Start of RAW DATA
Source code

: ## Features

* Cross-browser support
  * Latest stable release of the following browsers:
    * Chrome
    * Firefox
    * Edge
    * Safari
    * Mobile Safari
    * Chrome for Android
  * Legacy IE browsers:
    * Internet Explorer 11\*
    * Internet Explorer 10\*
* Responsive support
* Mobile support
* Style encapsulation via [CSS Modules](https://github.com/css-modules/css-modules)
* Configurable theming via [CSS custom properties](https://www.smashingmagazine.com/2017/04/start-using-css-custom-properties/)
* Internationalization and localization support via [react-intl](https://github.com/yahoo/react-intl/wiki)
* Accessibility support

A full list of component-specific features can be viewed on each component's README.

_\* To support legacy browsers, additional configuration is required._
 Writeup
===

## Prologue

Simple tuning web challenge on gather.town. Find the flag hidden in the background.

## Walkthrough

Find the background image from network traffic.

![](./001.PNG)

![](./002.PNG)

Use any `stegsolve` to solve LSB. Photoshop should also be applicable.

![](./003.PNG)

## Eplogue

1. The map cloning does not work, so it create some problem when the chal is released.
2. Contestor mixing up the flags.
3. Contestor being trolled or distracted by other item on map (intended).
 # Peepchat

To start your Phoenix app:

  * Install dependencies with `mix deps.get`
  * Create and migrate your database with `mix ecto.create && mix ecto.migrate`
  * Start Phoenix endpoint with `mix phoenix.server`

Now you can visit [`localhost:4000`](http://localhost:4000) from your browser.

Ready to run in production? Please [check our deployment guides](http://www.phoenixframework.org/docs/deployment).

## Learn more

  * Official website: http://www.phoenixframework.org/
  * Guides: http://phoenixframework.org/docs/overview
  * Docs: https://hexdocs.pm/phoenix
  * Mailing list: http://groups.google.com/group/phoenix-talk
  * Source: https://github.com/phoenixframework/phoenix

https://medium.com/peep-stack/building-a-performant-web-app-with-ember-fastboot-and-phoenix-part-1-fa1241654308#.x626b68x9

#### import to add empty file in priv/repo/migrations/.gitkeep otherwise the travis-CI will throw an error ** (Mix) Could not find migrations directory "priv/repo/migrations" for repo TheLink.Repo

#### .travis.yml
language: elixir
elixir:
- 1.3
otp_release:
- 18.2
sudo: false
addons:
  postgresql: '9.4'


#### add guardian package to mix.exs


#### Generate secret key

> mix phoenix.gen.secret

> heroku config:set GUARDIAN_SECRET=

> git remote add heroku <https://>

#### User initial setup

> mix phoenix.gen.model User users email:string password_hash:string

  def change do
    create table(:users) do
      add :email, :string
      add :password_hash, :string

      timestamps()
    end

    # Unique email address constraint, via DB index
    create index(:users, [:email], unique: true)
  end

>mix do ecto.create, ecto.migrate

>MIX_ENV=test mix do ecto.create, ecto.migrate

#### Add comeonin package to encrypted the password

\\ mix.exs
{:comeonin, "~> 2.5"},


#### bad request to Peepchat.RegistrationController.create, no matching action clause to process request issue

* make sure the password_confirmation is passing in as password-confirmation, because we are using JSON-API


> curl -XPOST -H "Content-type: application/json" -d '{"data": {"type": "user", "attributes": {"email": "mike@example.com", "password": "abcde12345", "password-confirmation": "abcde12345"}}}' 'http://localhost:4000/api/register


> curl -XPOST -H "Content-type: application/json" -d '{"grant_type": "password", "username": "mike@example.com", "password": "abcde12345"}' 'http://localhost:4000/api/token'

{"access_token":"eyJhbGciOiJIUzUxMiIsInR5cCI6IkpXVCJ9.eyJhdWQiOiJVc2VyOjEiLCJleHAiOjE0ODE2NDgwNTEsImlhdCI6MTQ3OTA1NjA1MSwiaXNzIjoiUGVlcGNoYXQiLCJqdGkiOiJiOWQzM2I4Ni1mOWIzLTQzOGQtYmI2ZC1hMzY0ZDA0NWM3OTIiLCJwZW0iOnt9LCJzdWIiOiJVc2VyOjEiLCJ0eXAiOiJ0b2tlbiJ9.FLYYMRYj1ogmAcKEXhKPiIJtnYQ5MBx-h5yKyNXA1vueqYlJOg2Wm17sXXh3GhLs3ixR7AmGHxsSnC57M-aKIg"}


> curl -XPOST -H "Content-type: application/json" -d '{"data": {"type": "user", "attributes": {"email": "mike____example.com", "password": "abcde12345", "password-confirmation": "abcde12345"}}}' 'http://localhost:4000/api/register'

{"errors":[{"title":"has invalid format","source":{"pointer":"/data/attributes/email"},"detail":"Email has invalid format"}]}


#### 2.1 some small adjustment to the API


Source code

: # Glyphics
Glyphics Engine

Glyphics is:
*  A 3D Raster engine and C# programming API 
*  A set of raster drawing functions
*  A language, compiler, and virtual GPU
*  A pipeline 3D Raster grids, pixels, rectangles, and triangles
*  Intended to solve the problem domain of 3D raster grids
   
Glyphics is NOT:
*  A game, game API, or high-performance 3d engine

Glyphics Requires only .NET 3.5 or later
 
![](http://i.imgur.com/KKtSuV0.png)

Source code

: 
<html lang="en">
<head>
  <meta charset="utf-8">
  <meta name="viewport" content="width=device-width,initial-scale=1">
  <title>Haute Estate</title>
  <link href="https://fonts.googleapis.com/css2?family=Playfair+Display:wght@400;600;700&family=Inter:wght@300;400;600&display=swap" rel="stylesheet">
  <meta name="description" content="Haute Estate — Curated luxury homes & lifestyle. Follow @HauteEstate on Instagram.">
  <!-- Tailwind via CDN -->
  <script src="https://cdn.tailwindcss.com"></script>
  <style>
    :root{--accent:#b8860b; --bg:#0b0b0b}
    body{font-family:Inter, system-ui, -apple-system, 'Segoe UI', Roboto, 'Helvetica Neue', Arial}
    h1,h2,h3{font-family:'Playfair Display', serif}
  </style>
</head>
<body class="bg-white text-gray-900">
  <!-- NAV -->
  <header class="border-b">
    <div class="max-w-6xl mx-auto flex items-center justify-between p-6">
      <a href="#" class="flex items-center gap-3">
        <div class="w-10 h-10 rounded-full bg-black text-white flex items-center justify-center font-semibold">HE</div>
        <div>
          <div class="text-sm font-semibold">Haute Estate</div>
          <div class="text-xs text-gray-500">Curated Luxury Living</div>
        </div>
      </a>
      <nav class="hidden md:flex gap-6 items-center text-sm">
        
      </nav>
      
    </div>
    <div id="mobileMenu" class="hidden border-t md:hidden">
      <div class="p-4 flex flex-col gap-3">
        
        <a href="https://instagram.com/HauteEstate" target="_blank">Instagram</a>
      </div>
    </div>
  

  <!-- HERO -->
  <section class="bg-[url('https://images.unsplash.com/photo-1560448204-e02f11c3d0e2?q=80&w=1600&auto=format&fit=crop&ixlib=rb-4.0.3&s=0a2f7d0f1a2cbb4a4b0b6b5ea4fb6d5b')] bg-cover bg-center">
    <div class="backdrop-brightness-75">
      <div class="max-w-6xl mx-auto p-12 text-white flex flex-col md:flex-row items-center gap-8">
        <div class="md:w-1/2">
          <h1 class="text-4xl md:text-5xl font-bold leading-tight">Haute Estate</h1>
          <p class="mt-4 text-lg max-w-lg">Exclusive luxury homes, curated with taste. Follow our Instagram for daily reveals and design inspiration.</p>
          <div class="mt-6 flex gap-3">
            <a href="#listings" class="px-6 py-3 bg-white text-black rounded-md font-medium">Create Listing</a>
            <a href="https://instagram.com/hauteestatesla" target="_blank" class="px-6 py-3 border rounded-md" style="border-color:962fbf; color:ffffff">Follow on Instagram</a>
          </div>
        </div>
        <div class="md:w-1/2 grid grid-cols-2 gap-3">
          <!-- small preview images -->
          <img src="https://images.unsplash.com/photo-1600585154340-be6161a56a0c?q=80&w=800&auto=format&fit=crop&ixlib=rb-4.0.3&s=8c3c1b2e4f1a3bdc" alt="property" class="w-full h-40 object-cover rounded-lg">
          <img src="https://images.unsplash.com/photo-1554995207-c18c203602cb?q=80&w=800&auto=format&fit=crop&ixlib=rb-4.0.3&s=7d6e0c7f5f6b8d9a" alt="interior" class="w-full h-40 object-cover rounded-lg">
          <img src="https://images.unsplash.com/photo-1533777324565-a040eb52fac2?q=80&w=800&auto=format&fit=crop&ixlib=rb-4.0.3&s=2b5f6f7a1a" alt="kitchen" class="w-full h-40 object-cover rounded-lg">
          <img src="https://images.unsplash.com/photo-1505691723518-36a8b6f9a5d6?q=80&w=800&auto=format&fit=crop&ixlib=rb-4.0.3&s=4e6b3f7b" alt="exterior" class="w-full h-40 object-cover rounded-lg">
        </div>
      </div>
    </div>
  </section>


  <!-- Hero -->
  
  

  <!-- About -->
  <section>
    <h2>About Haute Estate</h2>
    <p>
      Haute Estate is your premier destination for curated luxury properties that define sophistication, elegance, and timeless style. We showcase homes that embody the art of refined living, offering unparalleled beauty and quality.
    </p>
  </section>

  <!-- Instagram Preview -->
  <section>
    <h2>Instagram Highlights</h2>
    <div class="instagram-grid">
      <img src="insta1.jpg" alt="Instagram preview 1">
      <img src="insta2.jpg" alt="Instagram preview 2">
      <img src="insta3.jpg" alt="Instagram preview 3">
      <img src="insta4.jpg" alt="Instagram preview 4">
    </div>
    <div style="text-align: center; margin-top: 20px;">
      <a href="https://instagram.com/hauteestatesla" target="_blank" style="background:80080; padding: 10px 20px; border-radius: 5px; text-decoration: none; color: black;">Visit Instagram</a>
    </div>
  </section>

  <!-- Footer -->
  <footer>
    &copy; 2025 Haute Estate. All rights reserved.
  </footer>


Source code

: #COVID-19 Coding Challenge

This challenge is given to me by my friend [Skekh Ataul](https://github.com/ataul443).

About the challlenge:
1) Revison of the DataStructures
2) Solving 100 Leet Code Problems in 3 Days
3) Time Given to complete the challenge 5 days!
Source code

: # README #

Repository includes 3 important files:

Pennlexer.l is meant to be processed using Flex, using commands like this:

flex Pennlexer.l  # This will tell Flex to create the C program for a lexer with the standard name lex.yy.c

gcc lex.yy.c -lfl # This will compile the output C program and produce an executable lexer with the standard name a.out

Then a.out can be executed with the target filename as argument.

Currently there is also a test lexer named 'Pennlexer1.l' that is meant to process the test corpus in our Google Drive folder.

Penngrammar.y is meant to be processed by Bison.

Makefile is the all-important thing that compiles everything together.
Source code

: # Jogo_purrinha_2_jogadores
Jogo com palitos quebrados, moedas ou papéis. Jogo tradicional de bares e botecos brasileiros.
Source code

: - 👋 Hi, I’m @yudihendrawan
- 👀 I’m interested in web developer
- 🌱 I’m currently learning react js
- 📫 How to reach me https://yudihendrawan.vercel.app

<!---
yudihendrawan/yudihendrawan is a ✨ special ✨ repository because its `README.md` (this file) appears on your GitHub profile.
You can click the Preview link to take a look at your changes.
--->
End of RAW DATA
## TASK OBJECTIVE
Find each line holding the string "small" in the listing above, then copy it.

## SOLUTION TO THIS EXERCISE
#### 2.1 some small adjustment to the API
          <!-- small preview images -->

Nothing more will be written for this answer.